Overnight passage to Huahine- Day 140-141 French Polynesia.

Steve and Lynda Cooke
Tue 31 May 2016 01:19
16:43S 151:12W

Overnight passage to Huahine- Day 140-141 French Polynesia.

Huahine….. The Wild One at the Heart of the Leeward Islands

Tahina Marina Papeete. Busy,
We had finished the endless list of jobs.
Refitted the new engine water pump, Got the outboard sorted, replaced the old 12 Volt wiring in the chart table and the T.V. cupboard with new wiring. Replaced the old water heater element.
We were situated next to the dinghy dock bar, so after 5 days of happy houring every night, and meeting old and new friends in the marina, old ARC boats like Kiwi Beanz and Maeva Maris, and new ones as well, Like Reclada with Gary and Lynda, some American friends who will catch us up later, and we were well and ready to depart.
Huanine is some 120 miles from Tahiti, past Moorea.

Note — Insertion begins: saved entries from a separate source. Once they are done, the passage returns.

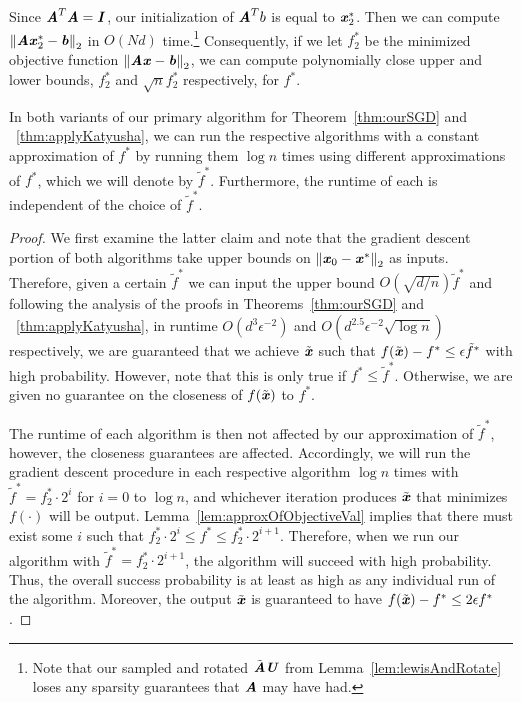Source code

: Since $\AA^T \AA = \II$, our initialization of $\AA^T b$ is equal to $\xx_2^*$. Then we can compute $\norme{\AA\xx_2^* - \bb}$ in $O(Nd)$ time.\footnote{Note that our sampled and rotated $\tilde{\AA}\UU$ from Lemma~\ref{lem:lewisAndRotate} loses any sparsity guarantees that $\AA$ may have had.} Consequently, if we let $f_2^*$ be the minimized objective function $\norme{\AA\xx - \bb}$, we can compute polynomially close upper and lower bounds, $f_2^*$ and $\sqrt{n}f_2^*$ respectively, for $f^*$.

\begin{lemma}\label{lem:binarySearch}
	In both variants of our primary algorithm for Theorem~\ref{thm:ourSGD} and ~\ref{thm:applyKatyusha}, we can run the respective algorithms with a constant approximation of $f^*$ by running them $\log{n}$ times using different approximations of $f^*$, which we will denote by $\tilde{f}^*$.
	Furthermore, the runtime of each is independent of the choice of $\tilde{f}^*$.
\end{lemma}

\begin{proof}
	We first examine the latter claim and note that the gradient descent portion of both algorithms take upper bounds on $\norme{\xx_0 - \xx^*}$ as inputs.
	Therefore, given a certain $\tilde{f}^*$ we can input the upper bound $O(\sqrt{d/n})\tilde{f}^*$ and following the analysis of the proofs in Theorems~\ref{thm:ourSGD} and ~\ref{thm:applyKatyusha},
	in runtime $O(d^3\epsilon^{-2})$ and $O\left(d^{2.5}\epsilon^{-2} \sqrt{\log{n}}\right)$ respectively,
	we are guaranteed that we achieve $\tilde{\xx}$ such that $f(\tilde{\xx}) - f^* \leq \epsilon \tilde{f}^*$ with high probability.
	However, note that this is only true if $f^* \leq \tilde{f}^*$.
	Otherwise, we are given no guarantee on the closeness of $f(\tilde{\xx})$ to $f^*$.
	
	The runtime of each algorithm is then not affected by our approximation of $\tilde{f}^*$, however, the closeness guarantees are affected.
	Accordingly, we will run the gradient descent procedure in each respective algorithm $\log {n}$ times with $\tilde{f}^* = f_2^* \cdot 2^i$ for $i = 0$ to $\log {n}$, and whichever iteration produces $\tilde{\xx}$ that minimizes $f(\cdot)$ will be output. Lemma~\ref{lem:approxOfObjectiveVal} implies that there must exist some $i$ such that $f_2^* \cdot 2^i \leq  f^* \leq f_2^* \cdot 2^{i+1}$. Therefore, when we run our algorithm with $\tilde{f}^* = f_2^* \cdot 2^{i+1}$, the algorithm will succeed with high probability. Thus, the overall success probability is at least as high as any individual run of the algorithm. Moreover, the output $\tilde{\xx}$ is guaranteed to have $f(\tilde{\xx}) - f^* \leq 2\epsilon {f}^*$.
\end{proof}

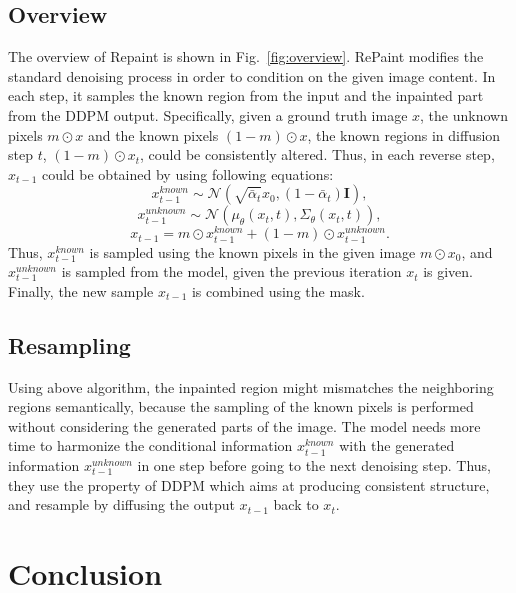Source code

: \documentclass[10pt,twocolumn,letterpaper]{article}
\begin{document}
\subsection{Overview}
The overview of Repaint is shown in Fig.~\ref{fig:overview}.
RePaint modifies the standard denoising process in order to condition on the given image content.
In each step, it samples the known region from the input and the inpainted part from the DDPM output.
Specifically, given a ground truth image $x$, the unknown pixels $m \odot x$ and the known pixels $(1-m) \odot x$, the known regions in diffusion step $t$, $(1-m) \odot x_t$, could be consistently altered.
Thus, in each reverse step, $x_{t-1}$ could be obtained by using following equations:
%
\begin{equation}
    x^{known}_{t-1} \sim \mathcal{N}(\sqrt{\bar{\alpha}_t}x_0, (1-\bar{\alpha}_t)\mathbf{I}),
\end{equation}
\begin{equation}
    x^{unknown}_{t-1} \sim \mathcal{N}(\mu_\theta(x_t, t), \Sigma_\theta(x_t, t)),
\end{equation}
\begin{equation}
    x_{t-1} = m \odot x^{known}_{t-1} + (1-m) \odot x^{unknown}_{t-1}.
\end{equation}
%
Thus, $x^{known}_{t-1}$ is sampled using the known pixels in the given image $m \odot x_0$, and $x^{unknown}_{t-1}$ is sampled from the model, given the previous iteration $x_t$ is given.
Finally, the new sample $x_{t-1}$ is combined using the mask.

\subsection{Resampling}
Using above algorithm, the inpainted region might mismatches the neighboring regions semantically, because the sampling of the known pixels is performed without considering the generated parts of the image.
The model needs more time to harmonize the conditional information $x^{known}_{t-1}$ with the generated information $x^{unknown}_{t-1}$ in one step before going to the next denoising step.
Thus, they use the property of DDPM which aims at producing consistent structure, and resample by diffusing the output $x_{t-1}$ back to $x_t$.


\section{Conclusion}
\end{document}
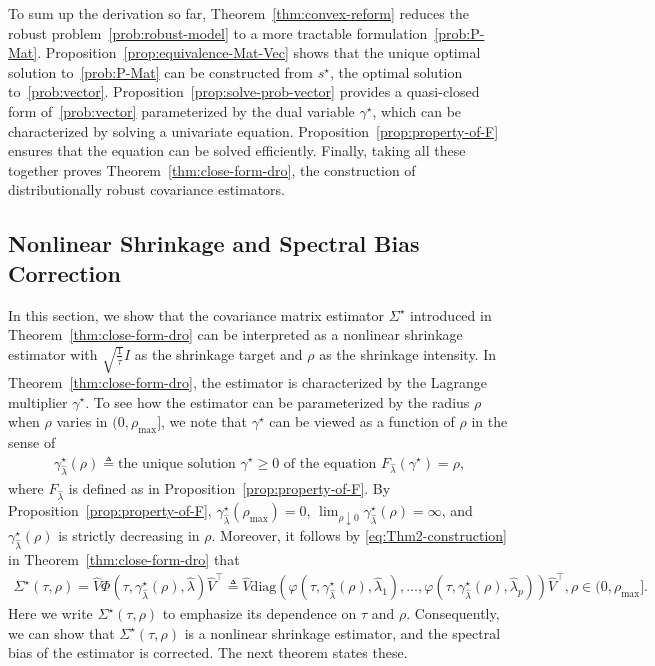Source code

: \documentclass[11pt]{article}
\newcommand{\opt}{^\star}
\newcommand{\Let}{\triangleq}
\def\diag{\mathrm{diag}}
\def\transpose{\top}
\newcommand{\wh}{\widehat}
\begin{document}
To sum up the derivation so far, Theorem~\ref{thm:convex-reform} reduces the robust problem~\eqref{prob:robust-model} to a more tractable formulation~\eqref{prob:P-Mat}. Proposition~\ref{prop:equivalence-Mat-Vec} shows that the unique optimal solution to~\eqref{prob:P-Mat} can be constructed from $s\opt$, the optimal solution to~\eqref{prob:vector}. Proposition~\ref{prop:solve-prob-vector} provides a quasi-closed form of~\eqref{prob:vector} parameterized by the dual variable $\gamma\opt$, which can be characterized by solving a univariate equation. Proposition~\ref{prop:property-of-F} ensures that the equation can be solved efficiently. Finally, taking all these together proves Theorem~\ref{thm:close-form-dro}, the construction of distributionally robust covariance estimators.



\subsection{Nonlinear Shrinkage and Spectral Bias Correction}\label{sec:nonlinear-shrink}

In this section, we show that the covariance matrix estimator $\Sigma\opt$ introduced in Theorem~\ref{thm:close-form-dro} can be interpreted as a nonlinear shrinkage estimator with $\sqrt{\frac{1}{\tau}}I$ as the shrinkage target and $\rho$ as the shrinkage intensity. In Theorem~\ref{thm:close-form-dro}, the estimator is characterized by the Lagrange multiplier $\gamma\opt$. To see how the estimator can be parameterized by the radius $\rho$ when $\rho$ varies in $(0, \rho_{\max}]$, we note that $\gamma\opt$ can be viewed as a function of $\rho$ in the sense of 
\begin{align}\label{def-gamma-opt}
    \gamma_{\wh\lambda}\opt(\rho) \Let \text{the unique solution $\gamma\opt\geq 0$ of the equation } F_{\wh\lambda}(\gamma\opt) = \rho,
\end{align}
where $F_{\wh\lambda}$ is defined as in Proposition~\ref{prop:property-of-F}. By Proposition~\ref{prop:property-of-F}, $\gamma_{\wh\lambda}\opt(\rho_{\max}) = 0$, $\lim_{\rho\downarrow 0}\gamma_{\wh\lambda}\opt(\rho) = \infty$, and $\gamma_{\wh\lambda}\opt(\rho)$ is  strictly decreasing in $\rho$.
Moreover, it follows by \eqref{eq:Thm2-construction} in Theorem~\ref{thm:close-form-dro} that
\begin{align}\label{eq:construct-Sigma-opt}
    \Sigma\opt(\tau,  \rho)=\widehat{V}\Phi(\tau, \gamma_{\wh\lambda}\opt( \rho), \widehat{\lambda})\widehat{V}^\transpose\Let\wh V \diag(\varphi(\tau, \gamma_{\wh\lambda}\opt( \rho), \widehat{\lambda}_1), \ldots ,\varphi(\tau, \gamma_{\wh\lambda}\opt( \rho), \widehat{\lambda}_p))\wh V^\transpose,  \rho\in (0,  \rho_{\max}].
\end{align}
Here we write $\Sigma\opt(\tau,\rho)$ to emphasize its dependence on $\tau$ and $\rho$. Consequently, we can show that $\Sigma\opt(\tau,  \rho)$ is a nonlinear shrinkage estimator, and the spectral bias of the estimator is corrected. The next theorem states these.
\end{document}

More than a days sail. This meant an overnight crossing to the Leeward Islands of French Polynesia.
The weather looked great from a number of different sites and apps, so after one last provision from Carrefour, and picking up our gas bottles from refilling, we slipped our lines, after lunch after one last top up at the fuel dock.

As the afternoon slipped by, we had a great sail across and past the northern tip of Moorea in 15 to 20 knots of beam reach, passing the anchorage on the North side of the island where we left Do Over and Paw Paw the week before. The wind died as we rounded the top corner of the island.
Do Over were just preparing to leave, and joined us as we passed, and the two of us motored into the night together, always less than 10 miles apart, so we would be in VHF range, leaving Paw Paw behind. They would follow later.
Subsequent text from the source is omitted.